La semilla deja de depender del susto de turno
El anuncio se hizo durante la puesta en marcha de una instalación mejorada de almacenamiento de semillas del Bureau of Plant Industry, el organismo público de referencia en este ámbito, en Quezon City. Allí, el secretario de Agricultura, Francisco P. Tiu Laurel Jr., explicó que la intención del Gobierno es replicar sistemas parecidos en todas las regiones.
Para la industria local, el movimiento no es menor. El dinero público entra justo donde faltaba músculo privado: en una infraestructura que muchas compañías no pueden construir ni mantener por sí solas. Eso, traducido al lenguaje del campo, significa menos capital inmovilizado en reservas de emergencia y más capacidad para invertir en lo que de verdad mira al futuro.
Julius Barcelona, director de operaciones de Harbest Agribusiness Corp. y vicepresidente de la Philippine Seed Industry Association, lo resumió con bastante claridad: esta ayuda supone un alivio grande para el sector. La idea es que, si las empresas dejan de cargar con el coste de esos almacenes de emergencia, puedan dedicar más recursos a investigación y desarrollo de variedades de mayor rendimiento y más resistentes al clima que viene.
Cuando una helada, una riada o una pérdida de semillas cambian el mercado
La urgencia no ha salido de la nada. En los últimos episodios de mal tiempo, la cadena de suministro agrícola ha mostrado sus costuras. Y una de esas costuras se vio en Baguio, donde no había suficientes semillas de zanahoria para sustituir las que se habían perdido por las inundaciones.
El propio Tiu Laurel puso ese ejemplo como aviso de lo que quieren evitar a partir de ahora. La falta de semillas obligó a muchos agricultores a cambiar a la col, lo que terminó provocando un desajuste doble: escasez de zanahoria y exceso de col. Un pequeño giro en el origen, y el mercado entero se mueve. Así de frágil puede ser una campaña cuando no hay colchón.

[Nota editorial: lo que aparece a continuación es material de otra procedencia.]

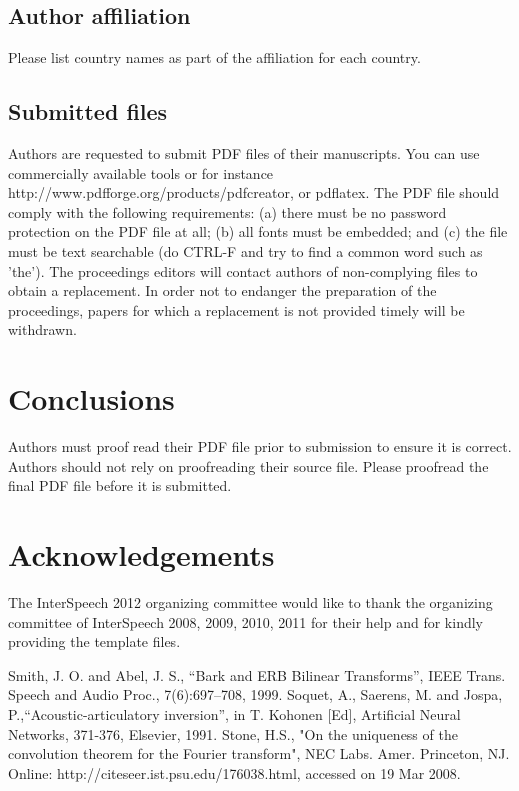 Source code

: \documentclass[a4paper]{article}
\begin{document}
\subsection{Author affiliation}
Please list country names as part of the affiliation for each country.


\subsection{Submitted files}
Authors are requested to submit PDF files of their manuscripts.
You can use commercially available tools or for instance http://www.pdfforge.org/products/pdfcreator, or pdflatex.
The PDF file should comply with the following requirements:
(a) there must be no password protection on the PDF file at all;
(b) all fonts must be embedded; and
(c) the file must be text searchable (do CTRL-F and try to find a common word such as 'the').
The proceedings editors will contact authors of non-complying files to obtain a replacement.
In order not to endanger the preparation of the proceedings, papers for which a replacement is not provided timely will be withdrawn.


\section{Conclusions}
Authors must proof read their PDF file prior to submission to ensure it is correct.
Authors should not rely on proofreading their source file.
Please proofread the final PDF file before it is submitted.

\section{Acknowledgements}
The InterSpeech 2012 organizing committee would like to thank the organizing committee of InterSpeech 2008, 2009, 2010, 2011 for their help and for kindly providing the template files.

\eightpt

\begin{thebibliography}{10}
 Smith, J. O. and Abel, J. S., 
``Bark and {ERB} Bilinear Transforms'', 
IEEE Trans. Speech and Audio Proc., 7(6):697--708, 1999.  
 Soquet, A., Saerens, M. and Jospa, P.,``Acoustic-articulatory
inversion'', in T. Kohonen [Ed], Artificial Neural Networks, 371-376,
Elsevier, 1991.
 Stone, H.S., "On the uniqueness of the convolution theorem
for the Fourier transform", NEC Labs. Amer. Princeton, NJ. 
Online: http://citeseer.ist.psu.edu/176038.html, accessed on 19 Mar 2008.
\end{thebibliography}
\end{document}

El país quiere blindarse antes de la próxima sacudida. Filipinas está en una zona especialmente expuesta a tifones y al anillo de fuego del Pacífico, así que el mensaje que lanza Agricultura es bastante claro: ya no basta con reaccionar cuando el daño está hecho. Hay que tener semillas listas cuando más falta hacen.
Más almacenes, menos improvisación
El plan tiene calendario y, por ahora, cifras concretas. El departamento ha reservado 250 millones de pesos filipinos para construir en 2026 instalaciones de mayor tamaño en Bicol, Cagayán Valley, Panay e Iloílo. Para 2027, además, se ha propuesto otra partida de 300 millones de pesos filipinos para seguir ampliando la red.

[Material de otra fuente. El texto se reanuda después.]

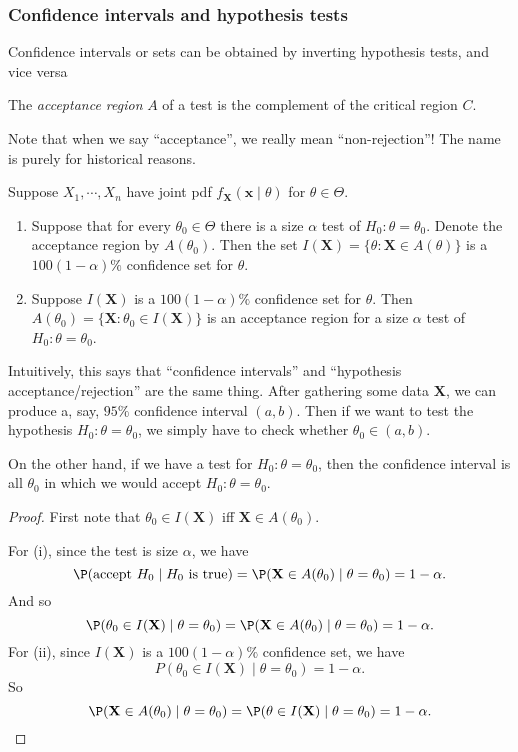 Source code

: \documentclass[a4paper]{article}
\begin{document}
\subsubsection{Confidence intervals and hypothesis tests}
Confidence intervals or sets can be obtained by inverting hypothesis tests, and vice versa

\begin{defi}
  The \emph{acceptance region} $A$ of a test is the complement of the critical region $C$.

  Note that when we say ``acceptance'', we really mean ``non-rejection''! The name is purely for historical reasons.
\end{defi}
\begin{thm}\leavevmode
    Suppose $X_1, \cdots, X_n$ have joint pdf $f_\mathbf{X}(\mathbf{x}\mid \theta)$ for $\theta\in \Theta$.
  \begin{enumerate}
    \item Suppose that for every $\theta_0\in \Theta$ there is a size $\alpha$ test of $H_0: \theta = \theta_0$. Denote the acceptance region by $A(\theta_0)$. Then the set $I(\mathbf{X}) = \{\theta:\mathbf{X}\in A(\theta)\}$ is a $100(1 - \alpha)\%$ confidence set for $\theta$.
    \item Suppose $I(\mathbf{X})$ is a $100(1 - \alpha)\%$ confidence set for $\theta$. Then $A(\theta_0) = \{\mathbf{X}: \theta_0 \in I(\mathbf{X})\}$ is an acceptance region for a size $\alpha$ test of $H_0: \theta = \theta_0$.
  \end{enumerate}
\end{thm}
Intuitively, this says that ``confidence intervals'' and ``hypothesis acceptance/rejection'' are the same thing. After gathering some data $\mathbf{X}$, we can produce a, say, $95\%$ confidence interval $(a, b)$. Then if we want to test the hypothesis $H_0: \theta = \theta_0$, we simply have to check whether $\theta_0 \in (a, b)$.

On the other hand, if we have a test for $H_0: \theta = \theta_0$, then the confidence interval is all $\theta_0$ in which we would accept $H_0: \theta = \theta_0$.
\begin{proof}
  First note that $\theta_0\in I(\mathbf{X})$ iff $\mathbf{X}\in A(\theta_0)$.

  For (i), since the test is size $\alpha$, we have
  \[
    \P(\text{accept }H_0\mid H_0\text{ is true}) = \P(\mathbf{X}\in A
    (\theta_0)\mid \theta=\theta_0) = 1 - \alpha.
  \]
  And so
  \[
    \P(\theta_0\in I(\mathbf{X})\mid \theta = \theta_0) = \P(\mathbf{X}\in A(\theta_0)\mid \theta = \theta_0) = 1 - \alpha.
  \]
  For (ii), since $I(\mathbf{X})$ is a $100(1 - \alpha)\%$ confidence set, we have
  \[
    P(\theta_0\in I(\mathbf{X})\mid \theta = \theta_0) = 1- \alpha.
  \]
  So
  \[
    \P(\mathbf{X}\in A(\theta_0)\mid \theta = \theta_0) = \P(\theta\in I(\mathbf{X})\mid \theta = \theta_0) = 1- \alpha.\qedhere
  \]
\end{proof}
\end{document}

La instalación renovada de Quezon City ya sirve como escaparate de lo que quieren repetir. Tiene tres salas de almacenamiento de 400 metros cuadrados cada una y capacidad para guardar 9.000 sacos de semillas, en su mayoría de arroz. La reforma costó menos de 3 millones de pesos filipinos, según el director de la BPI, Glenn Panganiban.
Más de la mitad de ese presupuesto se fue a un sistema solar que cubre alrededor del 60 % de las necesidades eléctricas del centro. El subdirector de Agricultura para Operaciones, Roger Navarro, explicó que incorporar energía solar ayuda a mantener bajos los costes de funcionamiento y, además, permite que las instalaciones sigan operativas durante interrupciones del suministro. Y eso, en una infraestructura pensada precisamente para resistir sobresaltos, tiene bastante sentido.
Navarro añadió que los futuros almacenes llevarán sistemas solares de peso similar, en línea con la estrategia del departamento para abaratar costes de producción para los agricultores y hacer que estas instalaciones sean sostenibles a largo plazo. No es solo una apuesta por guardar semillas; es una forma de intentar que el sistema aguante cuando el clima vuelva a apretar.
La foto que deja este anuncio es bastante nítida: el Gobierno quiere pasar de la reacción a la prevención, y el sector semillero ve una puerta para invertir más en variedades que soporten mejor un clima cada vez más exigente. Habrá que ver cuándo se despliega de verdad en todas las regiones, pero la dirección ya está marcada.